Wednesday, September 23, 2015

Bonus Stats - Year vs Minutes to Spare



Here's some additional data (you might need to click the image to make it clearer). Of all the finishers of the Feeder Races (minus Berlin, because I still think that's an outlier), here are the breakdowns of how many people finished per cutoff category.

As you can clearly see, for races run this year vs last year, despite fewer total finishers, more people beat the various cutoffs.

Bonus Update - with the last 5 minutes expanded in 15 second intervals (from the data pool of 24 feeder marathons)




FAQ
Believe it or not, I started this thing as a way to ease my mind. I had the post-marathon depression, and needed something to occupy my time. I had a BQ with 67 seconds in the bank, and I wanted to try and prove to myself that I would get in. ... this data exercise has morphed into something much larger. With nearly 100,000 views, I did not expect this blog to get so much attention.

Q1. How accurate were you in predicting last year's cutoff?
A1. I did not do this exercise last year

Q2. Can you run the numbers for last year and see how close your method would be?
A2. No Friggin way! It has taken hours and hours and hours to assemble all the finisher data so far. It would be a neat project, if you want to pay me to do, I will consider it :-)

Q3. Do you still think your method is correct?
A3. Yes.

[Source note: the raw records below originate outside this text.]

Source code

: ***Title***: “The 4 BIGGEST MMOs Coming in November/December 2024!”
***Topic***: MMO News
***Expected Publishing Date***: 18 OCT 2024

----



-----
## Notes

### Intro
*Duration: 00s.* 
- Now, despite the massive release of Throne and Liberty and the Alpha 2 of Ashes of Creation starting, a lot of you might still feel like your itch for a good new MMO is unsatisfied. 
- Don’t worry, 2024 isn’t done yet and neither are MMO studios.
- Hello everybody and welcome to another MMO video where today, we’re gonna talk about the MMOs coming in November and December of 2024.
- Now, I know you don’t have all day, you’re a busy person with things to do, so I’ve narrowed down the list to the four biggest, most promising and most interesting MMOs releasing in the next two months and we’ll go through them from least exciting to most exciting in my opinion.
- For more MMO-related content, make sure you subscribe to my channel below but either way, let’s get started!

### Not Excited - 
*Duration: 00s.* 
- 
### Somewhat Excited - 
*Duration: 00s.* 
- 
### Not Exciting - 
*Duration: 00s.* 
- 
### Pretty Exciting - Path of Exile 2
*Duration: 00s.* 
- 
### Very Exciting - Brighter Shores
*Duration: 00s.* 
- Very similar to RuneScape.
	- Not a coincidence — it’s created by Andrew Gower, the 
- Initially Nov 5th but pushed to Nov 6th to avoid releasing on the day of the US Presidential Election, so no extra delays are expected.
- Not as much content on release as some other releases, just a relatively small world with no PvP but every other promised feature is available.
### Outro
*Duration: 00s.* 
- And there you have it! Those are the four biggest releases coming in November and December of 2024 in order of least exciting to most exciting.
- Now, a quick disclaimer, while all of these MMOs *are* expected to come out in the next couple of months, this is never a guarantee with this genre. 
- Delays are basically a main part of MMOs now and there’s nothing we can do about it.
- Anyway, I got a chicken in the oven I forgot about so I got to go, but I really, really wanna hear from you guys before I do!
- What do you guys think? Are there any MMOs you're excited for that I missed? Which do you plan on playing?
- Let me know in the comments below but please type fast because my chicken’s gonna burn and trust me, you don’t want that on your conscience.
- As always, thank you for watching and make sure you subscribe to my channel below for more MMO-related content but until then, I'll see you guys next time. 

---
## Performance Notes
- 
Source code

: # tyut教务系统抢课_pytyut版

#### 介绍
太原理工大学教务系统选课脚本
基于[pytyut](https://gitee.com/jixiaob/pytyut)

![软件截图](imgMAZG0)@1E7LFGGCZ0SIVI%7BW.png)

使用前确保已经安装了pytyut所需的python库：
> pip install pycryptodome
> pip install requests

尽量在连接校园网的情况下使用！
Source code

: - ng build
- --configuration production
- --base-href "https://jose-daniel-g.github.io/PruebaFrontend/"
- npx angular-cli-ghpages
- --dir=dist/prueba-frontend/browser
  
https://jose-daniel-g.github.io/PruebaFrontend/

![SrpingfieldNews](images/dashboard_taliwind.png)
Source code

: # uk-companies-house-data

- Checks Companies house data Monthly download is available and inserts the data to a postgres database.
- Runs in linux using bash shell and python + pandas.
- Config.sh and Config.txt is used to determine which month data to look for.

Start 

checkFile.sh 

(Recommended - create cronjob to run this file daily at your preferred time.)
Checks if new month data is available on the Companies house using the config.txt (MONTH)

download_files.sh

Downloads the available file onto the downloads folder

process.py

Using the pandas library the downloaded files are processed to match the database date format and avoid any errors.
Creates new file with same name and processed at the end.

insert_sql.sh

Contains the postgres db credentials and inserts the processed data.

Based on the assumptions; however, the biggest assumption is that the same proportion of people apply for Boston as did last year - I do not know if that is true or not; moreover, I do not know if more Faster people are applying this year vs last year.

Q4. Do you still think the cutoff will be 91 seconds?
A4. No. I think it will be closer to 2 minutes and 10 seconds. [Edit to add: I think it was a mistake to carry the Berlin Marathon through the analysis. It was clearly an outlier, and although listed as one of the top feeder races, is likely not proportionally representative of the BAA application field. The analysis without Berlin is probably accurate, hence my 2:10 prediction].

Q5. Are you going to do this next year?
A5. No!

Q6. What about Erie and Lehigh and marathon X that are "double-qualifiers"?
A6. Yes, I know about that. I only counted them once. Yes, it might be a source of error. But: These marathons were also "double-qualifiers" the year before so by only counting them once and comparing them against each other, I think it smooths the results and keeps a consistent methodology.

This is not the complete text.